Vintagevixen · 15/12/2020 11:58

[quote DreadingSeason2020sFinale]**@Vintagevixen* If she's asymptomatic a false positive is also possible - the PCR tests in the UK run up to 45 cycles thus detecting dead Rna (she may already have had it and be over it!).*

We've been talking about that a lot. There absolutely must be false positives that are being kept quiet (and understandably so, given that many people could and would use that as an excuse to ignore track and trace).

We said quite often to her that we wonder if she didn't just get a false positive. She was still happy to stay in her room because she herself said that we wouldn't know. We obviously agreed. If she had felt that she wanted out then we would have changed tactics.[/quote]
Talking through it is always good!

Yes there is quite a bit of evidence re. false positives, wish I could find that thread to link to it was very informative. But lots of articles from people like Carl Heneghan, Francois Balloiux and some other medics/epidemiologists out there. All reputable sources and easy to find with a quick search.

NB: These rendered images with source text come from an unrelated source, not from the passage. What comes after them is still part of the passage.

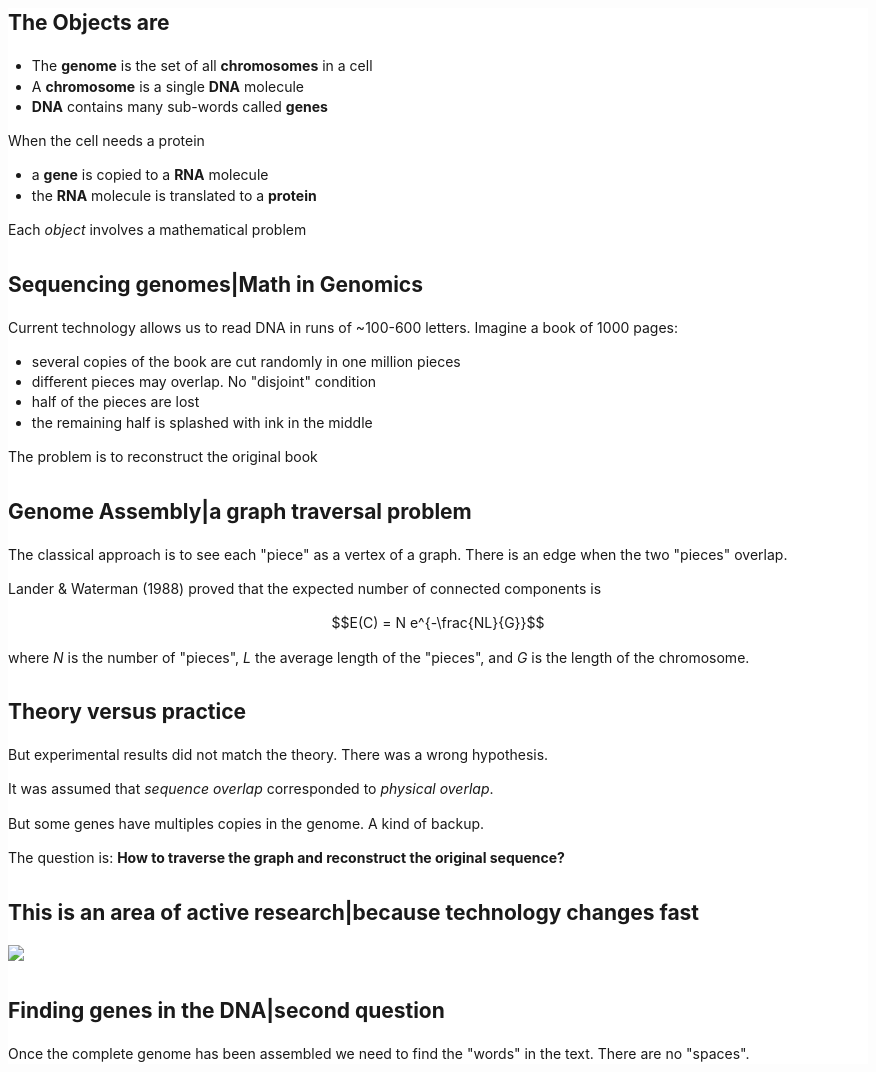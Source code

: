 ## The Objects are

+ The **genome** is the set of all **chromosomes** in a cell
+ A **chromosome** is a single **DNA** molecule
+ **DNA** contains many sub-words called **genes**

When the cell needs a protein

+ a **gene** is copied to a **RNA** molecule
+ the **RNA** molecule is translated to a **protein**

Each *object* involves a mathematical problem

## Sequencing genomes|Math in Genomics

Current technology allows us to read DNA in runs of ~100-600 letters. Imagine a book of 1000 pages:

+ several copies of the book are cut randomly in one million pieces
+ different pieces may overlap. No "disjoint" condition
+ half of the pieces are lost
+ the remaining half is splashed with ink in the middle

The problem is to reconstruct the original book

## Genome Assembly|a graph traversal problem

The classical approach is to see each "piece" as a vertex of a graph. There is an edge when the two "pieces" overlap.

Lander & Waterman (1988) proved that the expected number of connected components is

$$E(C) = N e^{-\frac{NL}{G}}$$

where *N* is the number of "pieces", *L* the average length of the "pieces", and *G* is the length of the chromosome.

## Theory versus practice

But experimental results did not match the theory. There was a wrong hypothesis.

It was assumed that *sequence overlap* corresponded to *physical overlap*.

But some genes have multiples copies in the genome. A kind of backup.

The question is: **How to traverse the graph and reconstruct the original sequence?**

## This is an area of active research|because technology changes fast

![](/images/sequencing.png)

## Finding genes in the DNA|second question

Once the complete genome has been assembled we need to find the "words" in the text. There are no "spaces".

Not new - these articles are from the summer /British government have access to these too but choose not to take action - eg reducing the PCR cycles down to the standard of other European countries.

Sigh....

countrygirl99 · 15/12/2020 12:30

So sad to see that the Stately Homes thread still has decades of life in it.

PinkSparklyPussyCat · 15/12/2020 12:53

@DameFanny

Oh just read the sodding guidance and stop trying to tweeze apart the words so you can find an excuse to pretend the measures necessary in a pandemic are torture under the human rights act Biscuit
In your infinite wisdom, what should those of who are unable to isolate from other household members supposed to do? Not everyone has the space. Should one of us move to the shed or maybe the garage?
TheKeatingFive · 15/12/2020 12:54

She snorted when I asked her if she had been bothered being in her room. She said, "Err naw! It's just like normal!"

Wow. 🙄

Poor child.

Delatron · 15/12/2020 12:59

My kid would eat sweets all day if I let him. He would game all day. Just because they say it’s ok doesn’t mean it is. It’s awful for mental health to be stuck in one room all day with no human interaction. There’s a reason it’s used on prisoners. We’re the adults here. Use some common sense!

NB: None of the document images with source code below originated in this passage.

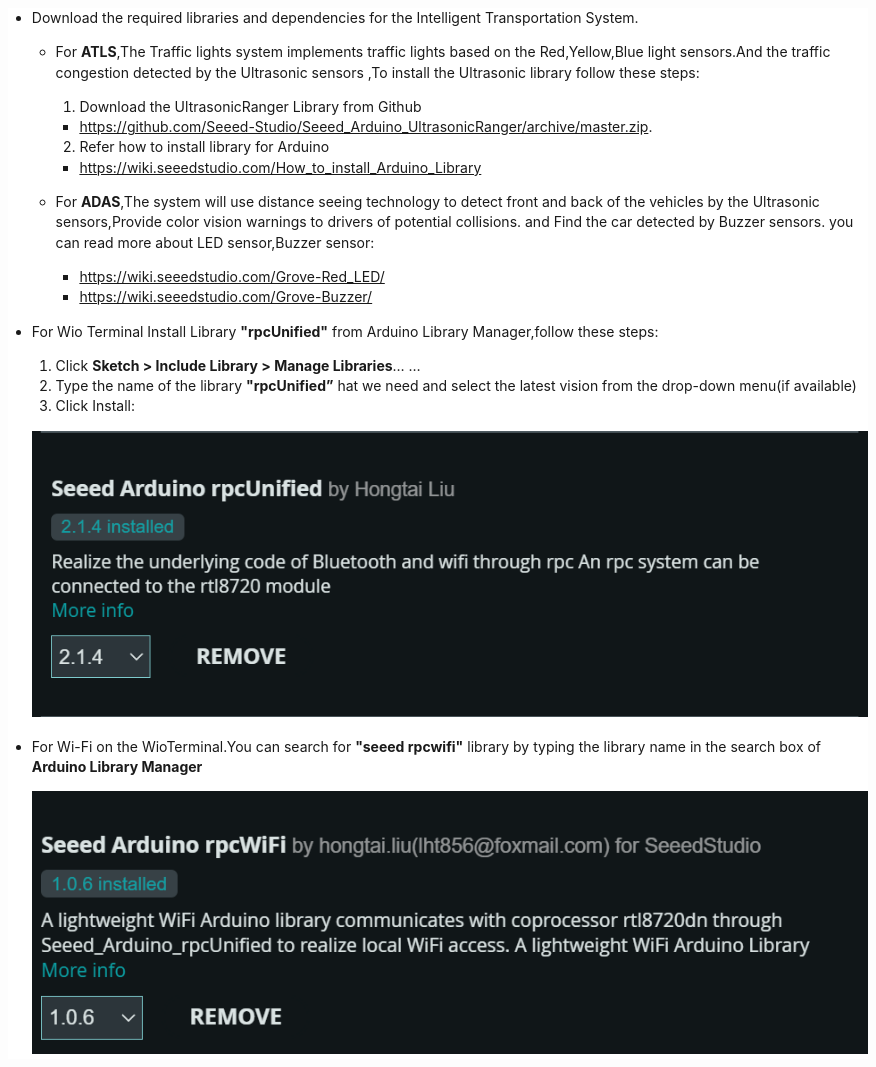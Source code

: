    - Download the required libraries and dependencies for the Intelligent Transportation System.
      - For **ATLS**,The Traffic lights system implements traffic lights based on the Red,Yellow,Blue light sensors.And the traffic congestion detected by the Ultrasonic sensors ,To install the Ultrasonic library follow these steps:
         1. Download the UltrasonicRanger Library from Github 
          - https://github.com/Seeed-Studio/Seeed_Arduino_UltrasonicRanger/archive/master.zip.
         2. Refer how to install library for Arduino
          - https://wiki.seeedstudio.com/How_to_install_Arduino_Library
        
      - For **ADAS**,The system will use distance seeing technology to detect front and back of the vehicles by the Ultrasonic sensors,Provide color vision warnings to drivers of potential collisions. and Find the car detected by Buzzer sensors.
        you can read more about LED sensor,Buzzer sensor:
          - https://wiki.seeedstudio.com/Grove-Red_LED/
          - https://wiki.seeedstudio.com/Grove-Buzzer/

   - For Wio Terminal Install Library **"rpcUnified"** from Arduino Library Manager,follow these steps:
        1. Click **Sketch > Include Library > Manage Libraries**… …
        2. Type the name of the library **"rpcUnified”** hat we need and select the latest vision from the drop-down menu(if available)
        3. Click Install:
     
     ![image](https://raw.githubusercontent.com/YingchaoJiStone/IntelligentTransportation/main/Android/img/rpcUnified.png)
     
   - For Wi-Fi on the WioTerminal.You can search for **"seeed rpcwifi"** library by typing the library name in the search box of **Arduino Library Manager**

     ![image](https://raw.githubusercontent.com/YingchaoJiStone/IntelligentTransportation/main/Android/img/rpcWifi.png)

EllenRipley · 15/12/2020 13:01

@SpnBaby1967

Good god, that is awful !

Pre-covid we would call that child abuse. Now people are too scared to admit that this is it.

This.

I think you need to gently intervene.

LittleTiger007 · 15/12/2020 13:16

Exactly. Pre covid we would all have been rightly horrified. Now it seems the mental health of the youngest generation is being sacrificed.

Holyrivolli · 15/12/2020 13:17

People’s responses to this pandemic will provide future social scientists with so much batshit crazy behaviour to study and how seemingly rational people did crazy things to each other. Both the covid deniers and the lock them all up, bleach their shopping and isolate an 11yo child on their birthday types.

TheKeatingFive · 15/12/2020 13:17

Now it seems the mental health of the youngest generation is being sacrificed.

For a disease that barely impacts them. It’s horrifying stuff.

Nicknacky · 15/12/2020 13:20

@DreadingSeason2020sFinale So presumably your daughter spent all her time in her bedroom pre COVID and it’s no different to now?

Because with the amount of back tracking you are doing that must be the case.

Holyrivolli · 15/12/2020 13:32

@TheKeatingFive

Now it seems the mental health of the youngest generation is being sacrificed.

For a disease that barely impacts them. It’s horrifying stuff.

And in most cases when they’re isolating, a disease that the child doesn’t even have.
PerveenMistry · 15/12/2020 13:36

@LittleTiger007

And she loved her birthday. I even baked her cupcakes

Oh wow. Cupcakes. That’s a normal weekend, not a child’s birthday.
Poor kid.

Sometimes these kids don’t mind staying in their bedrooms because they have no family life to speak of and have been conditioned to watch tv and tiktok all day.
😰

When all you've got is insults, you're really losing the argument.

And not every family stuffs cake and sweets on a normal weekend.